### [Instructions to follow]
In the records, each line holding "maintainability" must be reported.

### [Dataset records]
________________
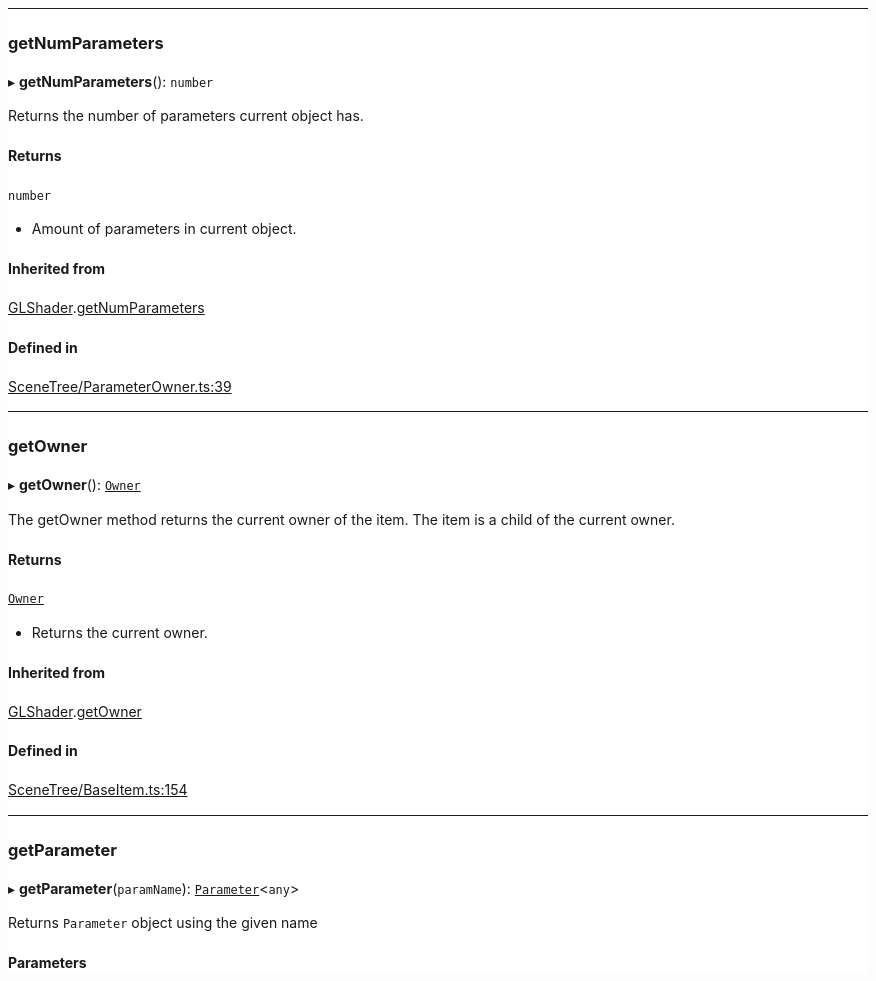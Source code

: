 ___

### getNumParameters

▸ **getNumParameters**(): `number`

Returns the number of parameters current object has.

#### Returns

`number`

- Amount of parameters in current object.

#### Inherited from

[GLShader](../Renderer_GLShader.GLShader).[getNumParameters](../Renderer_GLShader.GLShader#getnumparameters)

#### Defined in

[SceneTree/ParameterOwner.ts:39](https://github.com/ZeaInc/zea-engine/blob/edee5b48/src/SceneTree/ParameterOwner.ts#L39)

___

### getOwner

▸ **getOwner**(): [`Owner`](../../SceneTree/SceneTree_Owner.Owner)

The getOwner method returns the current owner of the item.
The item is a child of the current owner.

#### Returns

[`Owner`](../../SceneTree/SceneTree_Owner.Owner)

- Returns the current owner.

#### Inherited from

[GLShader](../Renderer_GLShader.GLShader).[getOwner](../Renderer_GLShader.GLShader#getowner)

#### Defined in

[SceneTree/BaseItem.ts:154](https://github.com/ZeaInc/zea-engine/blob/edee5b48/src/SceneTree/BaseItem.ts#L154)

___

### getParameter

▸ **getParameter**(`paramName`): [`Parameter`](../../SceneTree/Parameters/SceneTree_Parameters_Parameter.Parameter)<`any`\>

Returns `Parameter` object using the given name

#### Parameters
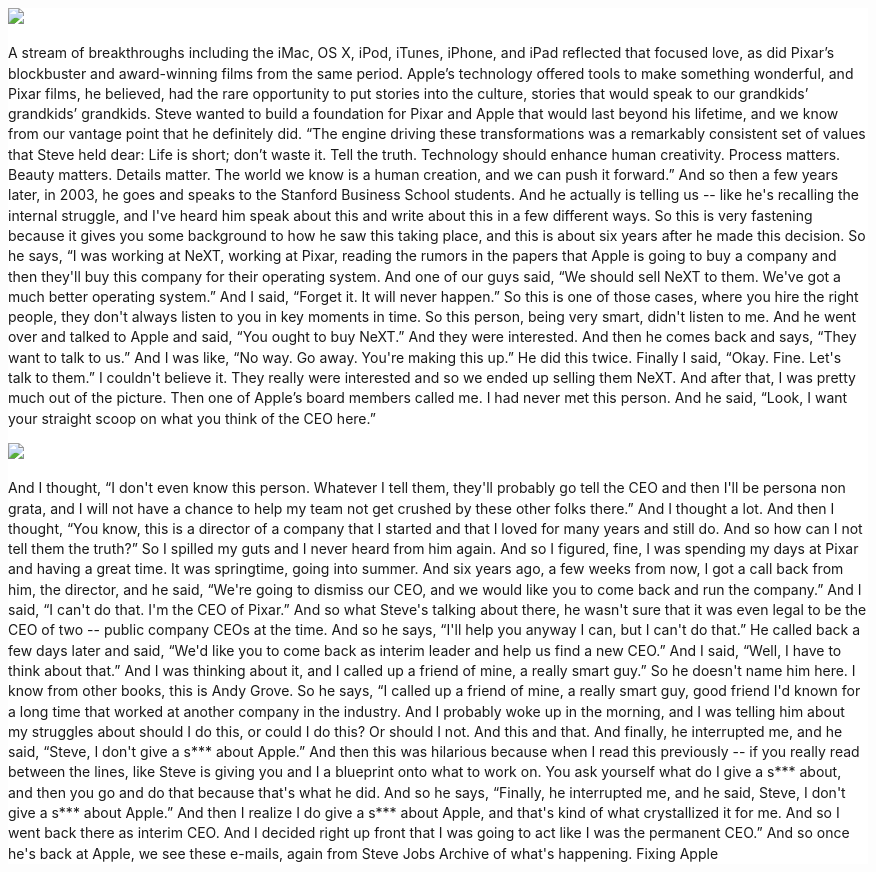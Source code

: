 ![](https://www.foundersnotes.com/static/images/new_icons/chevron-down-alt-thin.svg)

A stream of breakthroughs including the iMac, OS X, iPod, iTunes, iPhone, and iPad reflected that focused love, as did Pixar’s blockbuster and award-winning films from the same period. Apple’s technology offered tools to make something wonderful, and Pixar films, he believed, had the rare opportunity to put stories into the culture, stories that would speak to our grandkids’ grandkids’ grandkids. Steve wanted to build a foundation for Pixar and Apple that would last beyond his lifetime, and we know from our vantage point that he definitely did. “The engine driving these transformations was a remarkably consistent set of values that Steve held dear: Life is short; don’t waste it. Tell the truth. Technology should enhance human creativity. Process matters. Beauty matters. Details matter. The world we know is a human creation, and we can push it forward.” And so then a few years later, in 2003, he goes and speaks to the Stanford Business School students. And he actually is telling us -- like he's recalling the internal struggle, and I've heard him speak about this and write about this in a few different ways. So this is very fastening because it gives you some background to how he saw this taking place, and this is about six years after he made this decision. So he says, “I was working at NeXT, working at Pixar, reading the rumors in the papers that Apple is going to buy a company and then they'll buy this company for their operating system. And one of our guys said, “We should sell NeXT to them. We've got a much better operating system.” And I said, “Forget it. It will never happen.” So this is one of those cases, where you hire the right people, they don't always listen to you in key moments in time. So this person, being very smart, didn't listen to me. And he went over and talked to Apple and said, “You ought to buy NeXT.” And they were interested. And then he comes back and says, “They want to talk to us.” And I was like, “No way. Go away. You're making this up.” He did this twice. Finally I said, “Okay. Fine. Let's talk to them.” I couldn't believe it. They really were interested and so we ended up selling them NeXT. And after that, I was pretty much out of the picture. Then one of Apple’s board members called me. I had never met this person. And he said, “Look, I want your straight scoop on what you think of the CEO here.”

![](https://www.foundersnotes.com/static/images/new_icons/chevron-down-alt-thin.svg)

And I thought, “I don't even know this person. Whatever I tell them, they'll probably go tell the CEO and then I'll be persona non grata, and I will not have a chance to help my team not get crushed by these other folks there.” And I thought a lot. And then I thought, “You know, this is a director of a company that I started and that I loved for many years and still do. And so how can I not tell them the truth?” So I spilled my guts and I never heard from him again. And so I figured, fine, I was spending my days at Pixar and having a great time. It was springtime, going into summer. And six years ago, a few weeks from now, I got a call back from him, the director, and he said, “We're going to dismiss our CEO, and we would like you to come back and run the company.” And I said, “I can't do that. I'm the CEO of Pixar.” And so what Steve's talking about there, he wasn't sure that it was even legal to be the CEO of two -- public company CEOs at the time. And so he says, “I'll help you anyway I can, but I can't do that.” He called back a few days later and said, “We'd like you to come back as interim leader and help us find a new CEO.” And I said, “Well, I have to think about that.” And I was thinking about it, and I called up a friend of mine, a really smart guy.” So he doesn't name him here. I know from other books, this is Andy Grove. So he says, “I called up a friend of mine, a really smart guy, good friend I'd known for a long time that worked at another company in the industry. And I probably woke up in the morning, and I was telling him about my struggles about should I do this, or could I do this? Or should I not. And this and that. And finally, he interrupted me, and he said, “Steve, I don't give a s*** about Apple.” And then this was hilarious because when I read this previously -- if you really read between the lines, like Steve is giving you and I a blueprint onto what to work on. You ask yourself what do I give a s*** about, and then you go and do that because that's what he did. And so he says, “Finally, he interrupted me, and he said, Steve, I don't give a s*** about Apple.” And then I realize I do give a s*** about Apple, and that's kind of what crystallized it for me. And so I went back there as interim CEO. And I decided right up front that I was going to act like I was the permanent CEO.” And so once he's back at Apple, we see these e-mails, again from Steve Jobs Archive of what's happening. Fixing Apple
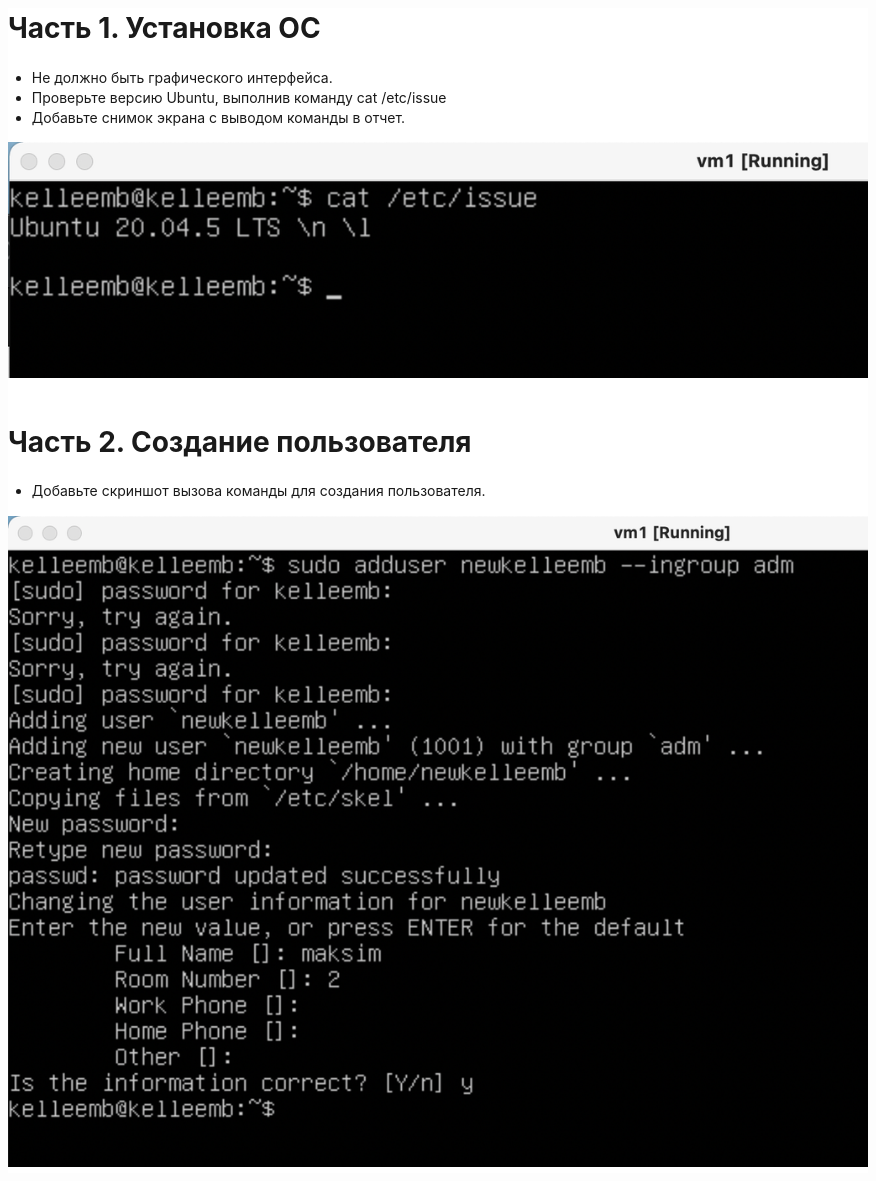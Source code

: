 # Часть 1. Установка ОС
* Не должно быть графического интерфейса.
* Проверьте версию Ubuntu, выполнив команду cat /etc/issue
* Добавьте снимок экрана с выводом команды в отчет.

![This is first](screens/1.png)

# Часть 2. Создание пользователя
* Добавьте скриншот вызова команды для создания пользователя.

![This is first](screens/2.png)
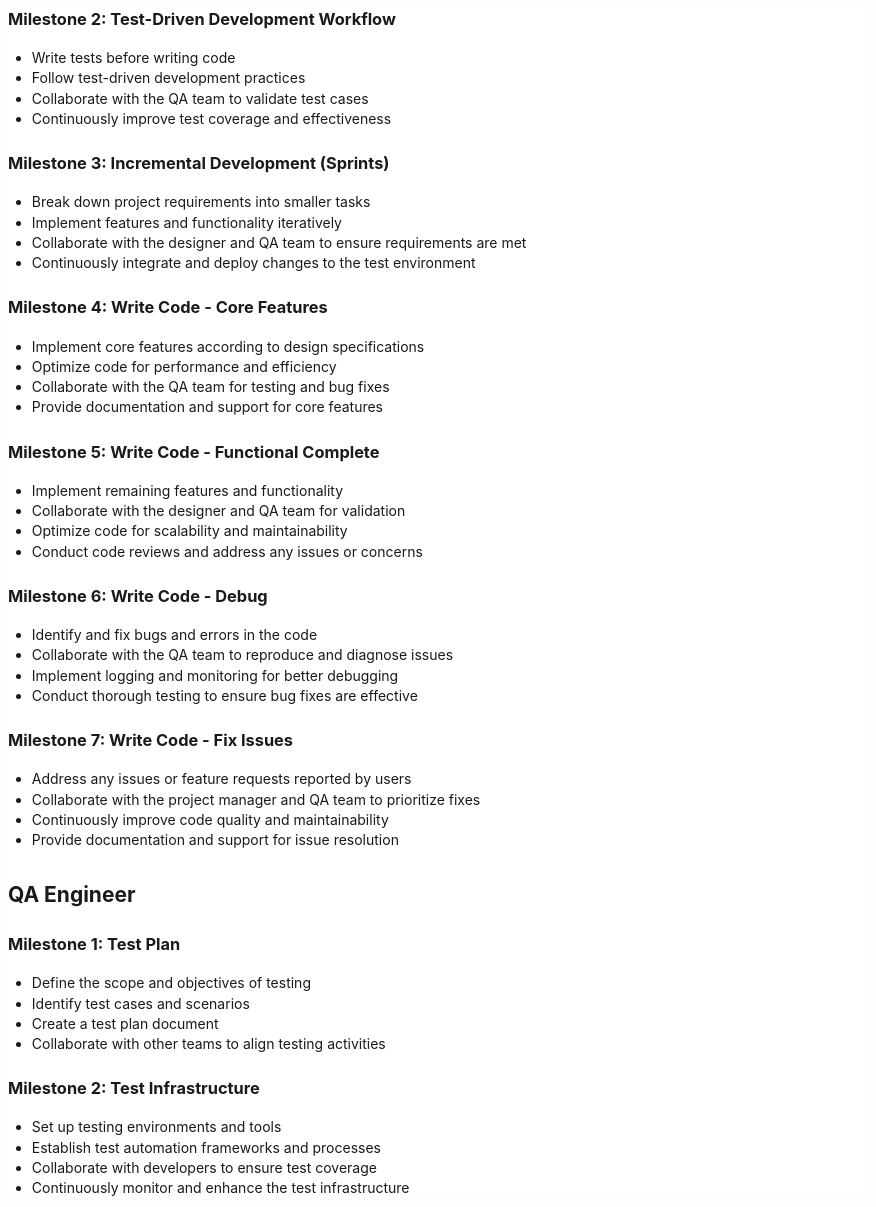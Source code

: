 ### Milestone 2: Test-Driven Development Workflow
- Write tests before writing code
- Follow test-driven development practices
- Collaborate with the QA team to validate test cases
- Continuously improve test coverage and effectiveness

### Milestone 3: Incremental Development (Sprints)
- Break down project requirements into smaller tasks
- Implement features and functionality iteratively
- Collaborate with the designer and QA team to ensure requirements are met
- Continuously integrate and deploy changes to the test environment

### Milestone 4: Write Code - Core Features
- Implement core features according to design specifications
- Optimize code for performance and efficiency
- Collaborate with the QA team for testing and bug fixes
- Provide documentation and support for core features

### Milestone 5: Write Code - Functional Complete
- Implement remaining features and functionality
- Collaborate with the designer and QA team for validation
- Optimize code for scalability and maintainability
- Conduct code reviews and address any issues or concerns

### Milestone 6: Write Code - Debug
- Identify and fix bugs and errors in the code
- Collaborate with the QA team to reproduce and diagnose issues
- Implement logging and monitoring for better debugging
- Conduct thorough testing to ensure bug fixes are effective

### Milestone 7: Write Code - Fix Issues
- Address any issues or feature requests reported by users
- Collaborate with the project manager and QA team to prioritize fixes
- Continuously improve code quality and maintainability
- Provide documentation and support for issue resolution

## QA Engineer

### Milestone 1: Test Plan
- Define the scope and objectives of testing
- Identify test cases and scenarios
- Create a test plan document
- Collaborate with other teams to align testing activities

### Milestone 2: Test Infrastructure
- Set up testing environments and tools
- Establish test automation frameworks and processes
- Collaborate with developers to ensure test coverage
- Continuously monitor and enhance the test infrastructure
________________
### [Response to this exercise]
- Optimize code for scalability and maintainability
- Continuously improve code quality and maintainability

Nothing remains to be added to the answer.